*** INPUT ***

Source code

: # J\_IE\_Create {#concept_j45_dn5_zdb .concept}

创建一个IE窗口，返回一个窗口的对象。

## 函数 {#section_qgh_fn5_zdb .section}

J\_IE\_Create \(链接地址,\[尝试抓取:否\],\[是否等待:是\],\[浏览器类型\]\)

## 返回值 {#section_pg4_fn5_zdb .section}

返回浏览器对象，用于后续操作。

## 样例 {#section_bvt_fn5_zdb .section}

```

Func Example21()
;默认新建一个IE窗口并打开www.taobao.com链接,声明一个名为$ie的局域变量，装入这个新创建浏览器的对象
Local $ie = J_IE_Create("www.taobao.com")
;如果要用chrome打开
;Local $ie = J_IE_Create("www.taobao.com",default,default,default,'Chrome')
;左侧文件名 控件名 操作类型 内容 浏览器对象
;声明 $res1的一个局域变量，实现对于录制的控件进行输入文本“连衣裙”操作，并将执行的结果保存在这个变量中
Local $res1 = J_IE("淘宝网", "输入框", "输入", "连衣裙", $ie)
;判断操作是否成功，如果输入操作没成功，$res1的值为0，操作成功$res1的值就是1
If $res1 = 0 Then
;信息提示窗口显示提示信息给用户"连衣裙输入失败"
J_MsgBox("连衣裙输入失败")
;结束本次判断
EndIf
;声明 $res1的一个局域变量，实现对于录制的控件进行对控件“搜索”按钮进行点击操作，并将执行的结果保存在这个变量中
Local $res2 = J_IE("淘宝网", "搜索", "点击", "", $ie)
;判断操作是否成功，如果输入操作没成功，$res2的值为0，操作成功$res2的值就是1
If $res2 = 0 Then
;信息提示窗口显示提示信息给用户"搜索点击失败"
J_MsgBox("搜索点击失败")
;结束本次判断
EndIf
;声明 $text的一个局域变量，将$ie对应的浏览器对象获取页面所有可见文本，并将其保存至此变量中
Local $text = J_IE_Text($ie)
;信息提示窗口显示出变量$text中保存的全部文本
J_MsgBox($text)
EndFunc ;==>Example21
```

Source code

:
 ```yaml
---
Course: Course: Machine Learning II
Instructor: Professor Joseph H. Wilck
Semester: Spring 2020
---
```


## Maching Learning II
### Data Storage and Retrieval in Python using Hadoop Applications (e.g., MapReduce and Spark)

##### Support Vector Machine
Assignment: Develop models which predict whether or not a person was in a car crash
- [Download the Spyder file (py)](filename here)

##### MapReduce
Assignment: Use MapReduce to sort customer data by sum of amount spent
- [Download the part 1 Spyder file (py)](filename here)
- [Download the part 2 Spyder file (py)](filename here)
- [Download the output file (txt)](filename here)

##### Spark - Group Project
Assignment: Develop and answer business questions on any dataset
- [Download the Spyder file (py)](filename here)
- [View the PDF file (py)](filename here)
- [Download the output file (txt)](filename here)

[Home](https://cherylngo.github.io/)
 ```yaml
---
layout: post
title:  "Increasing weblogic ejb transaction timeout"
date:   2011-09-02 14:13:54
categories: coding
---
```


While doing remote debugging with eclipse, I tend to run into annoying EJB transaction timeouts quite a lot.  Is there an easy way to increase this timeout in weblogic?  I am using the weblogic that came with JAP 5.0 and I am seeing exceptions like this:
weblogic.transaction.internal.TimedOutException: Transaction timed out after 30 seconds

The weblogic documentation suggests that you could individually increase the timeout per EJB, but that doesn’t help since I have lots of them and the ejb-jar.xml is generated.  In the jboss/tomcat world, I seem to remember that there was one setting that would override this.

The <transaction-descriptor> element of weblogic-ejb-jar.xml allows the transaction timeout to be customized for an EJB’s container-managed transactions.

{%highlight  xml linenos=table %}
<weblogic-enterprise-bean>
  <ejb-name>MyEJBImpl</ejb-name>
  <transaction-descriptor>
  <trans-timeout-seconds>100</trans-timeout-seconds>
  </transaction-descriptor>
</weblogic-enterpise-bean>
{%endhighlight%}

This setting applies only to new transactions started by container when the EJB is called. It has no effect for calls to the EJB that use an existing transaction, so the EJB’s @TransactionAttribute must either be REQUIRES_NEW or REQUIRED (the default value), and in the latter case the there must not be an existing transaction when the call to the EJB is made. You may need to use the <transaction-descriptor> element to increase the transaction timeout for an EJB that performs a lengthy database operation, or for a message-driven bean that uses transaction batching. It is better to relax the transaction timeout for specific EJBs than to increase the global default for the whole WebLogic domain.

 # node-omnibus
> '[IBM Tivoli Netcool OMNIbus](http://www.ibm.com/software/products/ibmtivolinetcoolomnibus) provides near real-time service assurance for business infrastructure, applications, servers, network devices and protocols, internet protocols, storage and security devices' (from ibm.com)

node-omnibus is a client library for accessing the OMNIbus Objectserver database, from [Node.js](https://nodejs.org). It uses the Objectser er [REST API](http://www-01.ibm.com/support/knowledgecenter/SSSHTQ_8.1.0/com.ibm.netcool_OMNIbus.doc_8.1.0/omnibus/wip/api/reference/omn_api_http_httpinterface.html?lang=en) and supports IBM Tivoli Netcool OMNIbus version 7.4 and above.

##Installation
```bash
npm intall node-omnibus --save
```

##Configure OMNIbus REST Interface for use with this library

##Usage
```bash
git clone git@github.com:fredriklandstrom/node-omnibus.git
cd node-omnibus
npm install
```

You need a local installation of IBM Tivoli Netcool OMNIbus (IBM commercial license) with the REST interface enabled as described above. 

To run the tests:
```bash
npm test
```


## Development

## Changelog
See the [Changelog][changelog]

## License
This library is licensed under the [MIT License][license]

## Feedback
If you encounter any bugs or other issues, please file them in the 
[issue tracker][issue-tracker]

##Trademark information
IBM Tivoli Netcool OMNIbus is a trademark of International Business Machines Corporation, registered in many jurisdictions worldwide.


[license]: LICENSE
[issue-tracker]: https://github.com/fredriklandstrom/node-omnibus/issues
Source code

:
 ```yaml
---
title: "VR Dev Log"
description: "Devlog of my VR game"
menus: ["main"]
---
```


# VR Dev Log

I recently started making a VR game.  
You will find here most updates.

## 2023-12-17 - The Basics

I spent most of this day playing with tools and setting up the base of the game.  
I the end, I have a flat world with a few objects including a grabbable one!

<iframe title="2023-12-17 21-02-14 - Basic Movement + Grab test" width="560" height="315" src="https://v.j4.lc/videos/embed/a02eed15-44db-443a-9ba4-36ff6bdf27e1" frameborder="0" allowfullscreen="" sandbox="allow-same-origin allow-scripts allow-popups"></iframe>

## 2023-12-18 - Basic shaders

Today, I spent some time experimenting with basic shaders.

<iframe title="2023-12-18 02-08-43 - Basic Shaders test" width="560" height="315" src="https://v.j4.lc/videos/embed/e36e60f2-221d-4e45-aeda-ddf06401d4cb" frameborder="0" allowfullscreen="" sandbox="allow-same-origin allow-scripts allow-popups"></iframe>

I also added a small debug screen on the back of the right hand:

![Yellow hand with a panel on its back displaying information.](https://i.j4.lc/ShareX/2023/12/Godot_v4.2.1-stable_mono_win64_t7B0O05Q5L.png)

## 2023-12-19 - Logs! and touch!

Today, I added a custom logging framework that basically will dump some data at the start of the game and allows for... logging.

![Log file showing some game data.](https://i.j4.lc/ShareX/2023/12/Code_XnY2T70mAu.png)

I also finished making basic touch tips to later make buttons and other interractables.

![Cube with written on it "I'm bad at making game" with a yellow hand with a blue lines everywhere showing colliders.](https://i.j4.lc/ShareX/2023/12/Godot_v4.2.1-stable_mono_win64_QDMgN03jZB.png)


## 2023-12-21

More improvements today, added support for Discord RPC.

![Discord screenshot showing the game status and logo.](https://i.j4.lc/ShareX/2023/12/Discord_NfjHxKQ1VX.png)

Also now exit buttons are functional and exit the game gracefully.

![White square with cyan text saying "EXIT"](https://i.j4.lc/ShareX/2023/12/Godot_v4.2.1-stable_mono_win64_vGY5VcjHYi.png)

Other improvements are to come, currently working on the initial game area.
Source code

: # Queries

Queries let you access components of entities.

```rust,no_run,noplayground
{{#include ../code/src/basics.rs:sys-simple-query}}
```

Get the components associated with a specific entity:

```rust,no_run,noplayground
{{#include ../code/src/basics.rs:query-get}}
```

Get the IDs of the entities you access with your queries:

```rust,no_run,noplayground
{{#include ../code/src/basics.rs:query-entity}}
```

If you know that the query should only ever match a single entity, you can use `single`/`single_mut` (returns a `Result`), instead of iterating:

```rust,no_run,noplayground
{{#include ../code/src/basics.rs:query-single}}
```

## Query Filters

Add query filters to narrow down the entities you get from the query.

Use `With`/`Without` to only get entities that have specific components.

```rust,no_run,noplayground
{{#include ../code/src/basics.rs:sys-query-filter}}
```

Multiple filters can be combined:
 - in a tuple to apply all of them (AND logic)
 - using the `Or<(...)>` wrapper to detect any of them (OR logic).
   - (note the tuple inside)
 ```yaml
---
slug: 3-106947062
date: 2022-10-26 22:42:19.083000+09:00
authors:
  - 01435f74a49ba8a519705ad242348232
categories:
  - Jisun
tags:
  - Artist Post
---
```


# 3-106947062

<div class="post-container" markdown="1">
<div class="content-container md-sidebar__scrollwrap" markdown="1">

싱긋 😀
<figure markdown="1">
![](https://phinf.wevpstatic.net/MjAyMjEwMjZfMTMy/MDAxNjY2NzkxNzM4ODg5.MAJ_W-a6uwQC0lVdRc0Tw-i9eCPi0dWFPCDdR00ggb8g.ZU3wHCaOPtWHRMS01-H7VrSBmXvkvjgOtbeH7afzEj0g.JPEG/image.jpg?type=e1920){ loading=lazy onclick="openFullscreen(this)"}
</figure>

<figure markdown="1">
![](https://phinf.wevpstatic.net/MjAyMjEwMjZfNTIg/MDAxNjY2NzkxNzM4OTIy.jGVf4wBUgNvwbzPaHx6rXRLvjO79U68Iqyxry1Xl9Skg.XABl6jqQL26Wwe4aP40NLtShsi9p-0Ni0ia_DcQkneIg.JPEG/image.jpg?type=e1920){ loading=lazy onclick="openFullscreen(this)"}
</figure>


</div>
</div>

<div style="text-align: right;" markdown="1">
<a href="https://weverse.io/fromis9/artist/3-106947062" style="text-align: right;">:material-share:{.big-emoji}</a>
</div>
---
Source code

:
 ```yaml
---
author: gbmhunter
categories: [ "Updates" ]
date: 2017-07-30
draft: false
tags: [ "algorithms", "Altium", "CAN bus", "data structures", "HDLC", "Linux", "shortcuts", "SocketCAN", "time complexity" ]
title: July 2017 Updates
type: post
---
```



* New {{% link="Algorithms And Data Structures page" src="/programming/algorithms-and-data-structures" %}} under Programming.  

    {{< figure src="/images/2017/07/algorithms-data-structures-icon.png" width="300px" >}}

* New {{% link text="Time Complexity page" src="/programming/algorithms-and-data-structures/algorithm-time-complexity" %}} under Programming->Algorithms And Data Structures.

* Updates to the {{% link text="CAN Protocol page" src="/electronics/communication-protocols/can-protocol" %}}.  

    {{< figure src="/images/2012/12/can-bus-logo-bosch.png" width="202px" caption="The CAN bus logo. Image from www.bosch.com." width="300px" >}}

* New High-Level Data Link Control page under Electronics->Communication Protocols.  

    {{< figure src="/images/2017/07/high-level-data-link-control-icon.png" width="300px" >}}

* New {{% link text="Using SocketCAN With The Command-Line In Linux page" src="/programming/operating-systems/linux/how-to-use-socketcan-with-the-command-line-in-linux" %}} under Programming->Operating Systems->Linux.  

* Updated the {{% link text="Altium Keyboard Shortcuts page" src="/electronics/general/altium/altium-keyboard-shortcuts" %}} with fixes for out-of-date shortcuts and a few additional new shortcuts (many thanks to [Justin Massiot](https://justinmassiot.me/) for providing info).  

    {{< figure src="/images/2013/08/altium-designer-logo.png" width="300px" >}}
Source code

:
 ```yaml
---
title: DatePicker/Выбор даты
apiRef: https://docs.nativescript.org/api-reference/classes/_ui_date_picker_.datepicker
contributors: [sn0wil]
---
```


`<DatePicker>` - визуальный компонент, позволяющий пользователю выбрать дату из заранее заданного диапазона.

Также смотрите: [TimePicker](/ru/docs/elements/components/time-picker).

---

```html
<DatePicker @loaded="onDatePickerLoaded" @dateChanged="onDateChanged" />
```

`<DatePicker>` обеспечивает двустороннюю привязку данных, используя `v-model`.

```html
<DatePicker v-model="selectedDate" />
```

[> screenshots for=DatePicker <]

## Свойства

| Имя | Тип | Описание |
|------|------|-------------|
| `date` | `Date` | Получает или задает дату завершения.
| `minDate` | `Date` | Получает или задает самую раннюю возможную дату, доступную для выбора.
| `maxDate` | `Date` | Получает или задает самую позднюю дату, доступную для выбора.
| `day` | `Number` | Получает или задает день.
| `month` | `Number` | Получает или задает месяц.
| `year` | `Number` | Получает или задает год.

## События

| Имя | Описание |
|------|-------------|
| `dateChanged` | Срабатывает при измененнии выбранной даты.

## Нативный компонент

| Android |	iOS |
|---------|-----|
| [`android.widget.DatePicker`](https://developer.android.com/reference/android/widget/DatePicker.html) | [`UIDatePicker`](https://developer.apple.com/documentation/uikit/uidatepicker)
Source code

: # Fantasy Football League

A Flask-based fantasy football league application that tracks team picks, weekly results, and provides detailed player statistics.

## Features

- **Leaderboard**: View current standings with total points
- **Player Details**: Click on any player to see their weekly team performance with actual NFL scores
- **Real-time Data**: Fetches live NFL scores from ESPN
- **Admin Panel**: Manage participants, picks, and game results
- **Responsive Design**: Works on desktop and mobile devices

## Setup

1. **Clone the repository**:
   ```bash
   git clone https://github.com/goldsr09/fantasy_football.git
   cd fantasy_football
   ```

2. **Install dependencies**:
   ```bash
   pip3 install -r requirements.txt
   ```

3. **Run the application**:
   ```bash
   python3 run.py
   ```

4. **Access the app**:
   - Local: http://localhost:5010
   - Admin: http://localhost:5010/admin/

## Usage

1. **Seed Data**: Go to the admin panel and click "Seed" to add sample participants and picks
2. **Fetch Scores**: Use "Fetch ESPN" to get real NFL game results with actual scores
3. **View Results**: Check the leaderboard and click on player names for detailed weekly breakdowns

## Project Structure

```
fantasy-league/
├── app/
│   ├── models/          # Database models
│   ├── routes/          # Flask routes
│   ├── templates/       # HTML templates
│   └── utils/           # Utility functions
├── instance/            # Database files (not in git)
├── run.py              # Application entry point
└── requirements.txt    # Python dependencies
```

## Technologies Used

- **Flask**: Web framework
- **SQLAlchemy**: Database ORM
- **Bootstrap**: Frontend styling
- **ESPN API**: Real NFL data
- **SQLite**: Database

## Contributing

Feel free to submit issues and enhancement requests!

***

• EXERCISE INSTRUCTIONS: When you reach the line in the material above that holds "- Local: http://localhost:5010", begin reproducing lines exactly, and stop after the line that holds "3. **View Results**: Check".

• ANSWER TO THE PROBLEM:
   - Local: http://localhost:5010
   - Admin: http://localhost:5010/admin/

## Usage

1. **Seed Data**: Go to the admin panel and click "Seed" to add sample participants and picks
2. **Fetch Scores**: Use "Fetch ESPN" to get real NFL game results with actual scores
3. **View Results**: Check the leaderboard and click on player names for detailed weekly breakdowns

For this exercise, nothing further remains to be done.